Dalil-dalil yang terdapat dalam Al-Qur’an banyak
menggunakan bentuk amar (perintah) atau intruksi
sebagaimana yang terdapat dalam surat At-Taubah ayat 103.
خُذْ مِنْ
أَمْوَالِهِمْ صَدَقَةً تُطَهِّرُهُمْ وَتُزَكِّيهِم بِهَا وَصَلِّ عَلَيْهِمْ
إِنَّ صَلاَتَكَ سَكَنٌ لَّهُمْ وَاللّهُ سَمِيعٌ عَلِيمٌ
Ambillah zakat
dari sebagian harta mereka, dengan zakat itu kamu membersihkan dan mensucikan
mereka, dan mendo`alah untuk mereka. Sesungguhnya do`a kamu itu (menjadi)
ketenteraman jiwa bagi mereka. Dan Allah Maha Mendengar lagi Maha Mengetahui.
2. Syarat Wajib Zakat
Menurut Wahbah az-Zuhailī (1986: 66), syarat zakat adalah:
a.
Syarat zakat yang berhubungan dengan subyek atau pelaku muzakkī (orang
yang terkena wajib zakat) adalah Islam, merdeka, balig dan berakal.
b.
Syarat-syarat yang berhubungan dengan jenis harta (sebagai obyek zakat)
Sayyid Sabiq (2008: 455-456) menjelaskan bahwa zakat diwajibkan kepada
seorang muslim yang merdeka dan memiliki nisab dari segala jenis harta yang
wajib dizakati.

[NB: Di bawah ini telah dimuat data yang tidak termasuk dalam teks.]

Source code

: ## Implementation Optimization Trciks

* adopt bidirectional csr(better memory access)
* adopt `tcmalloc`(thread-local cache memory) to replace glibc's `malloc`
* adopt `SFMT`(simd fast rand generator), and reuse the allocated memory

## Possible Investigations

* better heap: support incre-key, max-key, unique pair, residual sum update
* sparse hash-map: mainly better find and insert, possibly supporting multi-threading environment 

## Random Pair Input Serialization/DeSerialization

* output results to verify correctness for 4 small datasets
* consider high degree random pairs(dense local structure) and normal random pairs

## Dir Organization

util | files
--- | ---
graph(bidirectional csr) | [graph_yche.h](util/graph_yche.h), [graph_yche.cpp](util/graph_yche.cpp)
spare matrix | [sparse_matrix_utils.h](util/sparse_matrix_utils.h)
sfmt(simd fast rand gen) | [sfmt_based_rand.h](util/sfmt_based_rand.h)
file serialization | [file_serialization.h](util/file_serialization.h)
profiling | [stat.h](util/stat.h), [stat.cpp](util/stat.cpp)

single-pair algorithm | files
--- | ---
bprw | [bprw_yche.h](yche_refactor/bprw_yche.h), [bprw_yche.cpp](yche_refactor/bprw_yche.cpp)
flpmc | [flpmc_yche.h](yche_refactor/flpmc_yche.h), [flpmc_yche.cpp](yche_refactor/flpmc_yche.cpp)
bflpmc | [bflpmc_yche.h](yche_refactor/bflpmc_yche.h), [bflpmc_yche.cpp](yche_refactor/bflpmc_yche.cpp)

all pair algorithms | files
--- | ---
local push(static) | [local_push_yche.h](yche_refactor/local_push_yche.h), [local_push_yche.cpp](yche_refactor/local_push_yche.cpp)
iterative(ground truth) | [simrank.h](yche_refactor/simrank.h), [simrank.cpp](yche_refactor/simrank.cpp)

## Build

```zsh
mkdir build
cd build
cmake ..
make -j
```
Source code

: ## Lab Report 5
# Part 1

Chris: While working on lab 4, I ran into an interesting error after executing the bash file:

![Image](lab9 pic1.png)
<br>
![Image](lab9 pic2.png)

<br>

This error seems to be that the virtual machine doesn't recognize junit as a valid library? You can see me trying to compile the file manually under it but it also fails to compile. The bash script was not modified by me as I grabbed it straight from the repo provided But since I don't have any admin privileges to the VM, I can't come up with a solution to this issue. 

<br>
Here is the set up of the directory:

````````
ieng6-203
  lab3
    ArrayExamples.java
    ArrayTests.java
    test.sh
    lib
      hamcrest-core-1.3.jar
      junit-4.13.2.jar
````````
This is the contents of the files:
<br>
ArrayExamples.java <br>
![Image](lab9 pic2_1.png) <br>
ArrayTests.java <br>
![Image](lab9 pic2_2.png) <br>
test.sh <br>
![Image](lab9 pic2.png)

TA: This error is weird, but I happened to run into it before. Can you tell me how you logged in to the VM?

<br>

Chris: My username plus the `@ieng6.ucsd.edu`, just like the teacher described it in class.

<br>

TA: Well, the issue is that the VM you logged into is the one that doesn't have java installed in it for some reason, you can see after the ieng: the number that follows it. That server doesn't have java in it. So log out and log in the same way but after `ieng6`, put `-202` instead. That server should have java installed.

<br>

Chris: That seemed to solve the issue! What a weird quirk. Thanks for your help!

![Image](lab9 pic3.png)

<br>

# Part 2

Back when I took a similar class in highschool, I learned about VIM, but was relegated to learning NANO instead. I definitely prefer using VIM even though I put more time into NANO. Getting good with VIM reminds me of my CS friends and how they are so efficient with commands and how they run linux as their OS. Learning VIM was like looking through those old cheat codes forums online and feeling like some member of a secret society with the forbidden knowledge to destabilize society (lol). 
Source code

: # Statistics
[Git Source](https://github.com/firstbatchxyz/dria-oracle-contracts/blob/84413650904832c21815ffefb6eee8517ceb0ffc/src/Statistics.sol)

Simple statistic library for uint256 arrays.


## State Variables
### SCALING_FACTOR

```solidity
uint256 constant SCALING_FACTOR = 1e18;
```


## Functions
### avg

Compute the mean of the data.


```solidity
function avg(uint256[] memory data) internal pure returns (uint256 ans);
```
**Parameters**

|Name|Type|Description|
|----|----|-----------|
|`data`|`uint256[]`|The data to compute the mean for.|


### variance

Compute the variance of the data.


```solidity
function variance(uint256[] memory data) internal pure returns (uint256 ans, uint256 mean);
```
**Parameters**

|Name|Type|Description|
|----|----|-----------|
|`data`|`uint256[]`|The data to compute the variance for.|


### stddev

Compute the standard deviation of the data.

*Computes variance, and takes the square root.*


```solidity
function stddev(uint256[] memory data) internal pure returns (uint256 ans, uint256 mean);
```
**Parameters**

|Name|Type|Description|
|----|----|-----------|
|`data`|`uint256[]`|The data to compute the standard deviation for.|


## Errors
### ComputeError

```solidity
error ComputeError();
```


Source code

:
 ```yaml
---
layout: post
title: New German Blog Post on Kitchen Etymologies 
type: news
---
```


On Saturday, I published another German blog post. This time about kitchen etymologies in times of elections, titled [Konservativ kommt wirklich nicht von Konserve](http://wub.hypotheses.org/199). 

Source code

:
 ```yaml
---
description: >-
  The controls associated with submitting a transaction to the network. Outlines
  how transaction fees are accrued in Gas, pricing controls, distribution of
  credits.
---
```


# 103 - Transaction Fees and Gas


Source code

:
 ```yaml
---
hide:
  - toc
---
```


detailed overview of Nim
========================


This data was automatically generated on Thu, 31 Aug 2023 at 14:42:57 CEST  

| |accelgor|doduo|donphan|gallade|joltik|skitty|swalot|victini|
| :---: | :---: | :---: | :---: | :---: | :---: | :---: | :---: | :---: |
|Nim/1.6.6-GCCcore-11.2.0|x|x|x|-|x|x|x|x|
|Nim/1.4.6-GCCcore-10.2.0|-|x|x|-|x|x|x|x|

Sebuah harta dianggap telah mencapai nisab apabila memenuhi
kriteria sebagai berikut:
a.
Lebih dari kebutuhan pokok, seperti makan, sandang, tempat tinggal,
kendaraan, dan lat-alat kerja
b.
Telah mencapai haul (masa kepemilikan satu (1) tahun hijriyah).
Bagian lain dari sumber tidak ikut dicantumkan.